Task brief
Identify each line below containing the string "japonés" and copy it.

Source records
*** Block opens ***

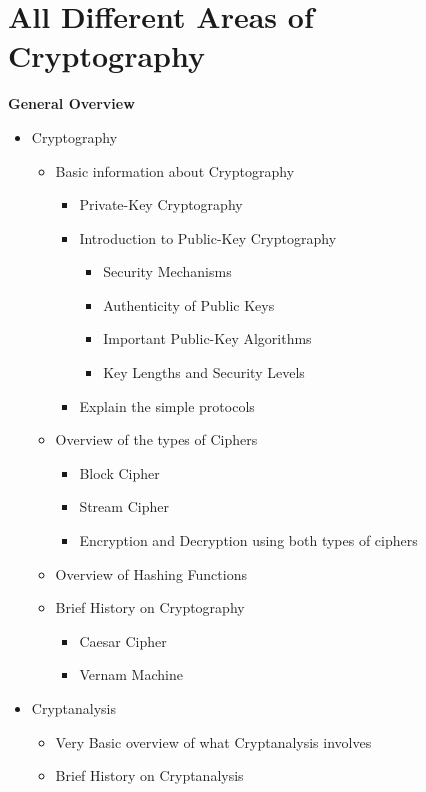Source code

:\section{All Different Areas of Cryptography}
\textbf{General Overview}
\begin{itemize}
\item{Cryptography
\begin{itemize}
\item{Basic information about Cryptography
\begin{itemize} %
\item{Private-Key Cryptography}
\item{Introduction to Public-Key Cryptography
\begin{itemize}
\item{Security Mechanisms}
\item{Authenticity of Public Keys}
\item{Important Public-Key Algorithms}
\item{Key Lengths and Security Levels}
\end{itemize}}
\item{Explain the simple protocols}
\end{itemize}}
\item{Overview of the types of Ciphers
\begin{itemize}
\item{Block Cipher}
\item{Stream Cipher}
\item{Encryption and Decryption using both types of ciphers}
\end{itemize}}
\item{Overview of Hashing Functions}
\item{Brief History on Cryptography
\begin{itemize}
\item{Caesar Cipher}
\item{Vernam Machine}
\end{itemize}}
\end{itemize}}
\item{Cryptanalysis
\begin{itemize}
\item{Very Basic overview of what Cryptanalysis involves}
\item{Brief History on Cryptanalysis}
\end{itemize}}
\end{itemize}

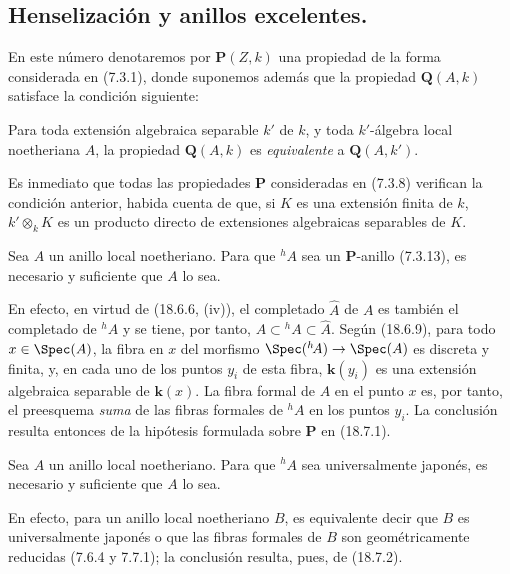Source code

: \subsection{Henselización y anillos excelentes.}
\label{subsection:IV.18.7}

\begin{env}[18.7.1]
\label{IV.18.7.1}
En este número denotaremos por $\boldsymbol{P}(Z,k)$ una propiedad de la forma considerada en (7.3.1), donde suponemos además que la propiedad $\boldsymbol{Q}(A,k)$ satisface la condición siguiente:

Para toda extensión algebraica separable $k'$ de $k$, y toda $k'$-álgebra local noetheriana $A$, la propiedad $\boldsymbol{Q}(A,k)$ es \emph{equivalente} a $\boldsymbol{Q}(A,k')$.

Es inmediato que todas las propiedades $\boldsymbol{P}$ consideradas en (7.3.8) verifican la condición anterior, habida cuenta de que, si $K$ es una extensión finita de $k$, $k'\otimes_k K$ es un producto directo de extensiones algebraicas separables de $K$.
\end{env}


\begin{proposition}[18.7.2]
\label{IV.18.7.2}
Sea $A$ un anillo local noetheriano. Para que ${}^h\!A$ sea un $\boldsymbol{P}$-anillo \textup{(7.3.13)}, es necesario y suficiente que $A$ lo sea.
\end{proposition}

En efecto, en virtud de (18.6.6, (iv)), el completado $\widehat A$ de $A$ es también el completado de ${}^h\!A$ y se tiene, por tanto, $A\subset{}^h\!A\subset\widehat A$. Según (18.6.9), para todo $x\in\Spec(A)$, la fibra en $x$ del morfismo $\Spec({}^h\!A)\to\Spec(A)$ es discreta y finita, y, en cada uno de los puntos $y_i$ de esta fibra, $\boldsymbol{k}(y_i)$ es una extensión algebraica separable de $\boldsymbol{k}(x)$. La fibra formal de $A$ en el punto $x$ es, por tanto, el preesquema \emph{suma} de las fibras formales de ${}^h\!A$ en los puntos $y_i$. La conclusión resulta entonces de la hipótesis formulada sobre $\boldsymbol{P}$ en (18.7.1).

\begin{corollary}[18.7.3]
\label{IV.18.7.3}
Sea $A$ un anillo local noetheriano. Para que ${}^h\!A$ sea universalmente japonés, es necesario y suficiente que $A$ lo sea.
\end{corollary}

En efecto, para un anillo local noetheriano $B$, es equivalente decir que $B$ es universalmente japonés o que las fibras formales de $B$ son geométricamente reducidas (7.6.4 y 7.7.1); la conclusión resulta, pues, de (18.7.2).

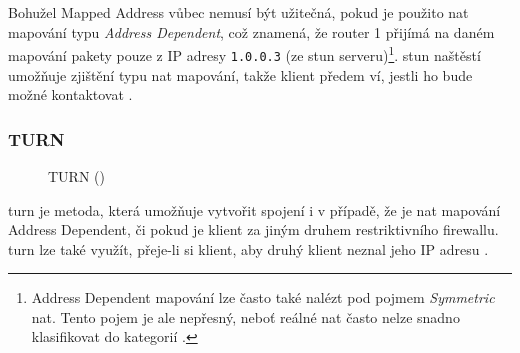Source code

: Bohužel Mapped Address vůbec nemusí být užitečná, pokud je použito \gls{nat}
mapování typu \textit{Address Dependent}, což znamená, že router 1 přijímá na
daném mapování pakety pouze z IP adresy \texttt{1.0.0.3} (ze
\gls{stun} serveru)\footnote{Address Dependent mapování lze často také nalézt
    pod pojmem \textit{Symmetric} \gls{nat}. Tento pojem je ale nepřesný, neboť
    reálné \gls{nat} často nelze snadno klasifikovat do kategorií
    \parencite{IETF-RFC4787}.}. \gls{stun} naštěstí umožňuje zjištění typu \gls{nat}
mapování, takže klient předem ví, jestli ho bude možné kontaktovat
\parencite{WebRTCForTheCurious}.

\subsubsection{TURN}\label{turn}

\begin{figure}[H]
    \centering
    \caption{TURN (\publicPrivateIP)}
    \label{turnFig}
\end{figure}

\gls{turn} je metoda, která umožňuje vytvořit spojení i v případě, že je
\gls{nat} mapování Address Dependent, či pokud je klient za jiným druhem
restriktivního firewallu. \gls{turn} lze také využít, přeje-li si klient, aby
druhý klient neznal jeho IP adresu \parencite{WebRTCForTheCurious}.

*** Block closes ***

Task solution
Sea $A$ un anillo local noetheriano. Para que ${}^h\!A$ sea universalmente japonés, es necesario y suficiente que $A$ lo sea.
En efecto, para un anillo local noetheriano $B$, es equivalente decir que $B$ es universalmente japonés o que las fibras formales de $B$ son geométricamente reducidas (7.6.4 y 7.7.1); la conclusión resulta, pues, de (18.7.2).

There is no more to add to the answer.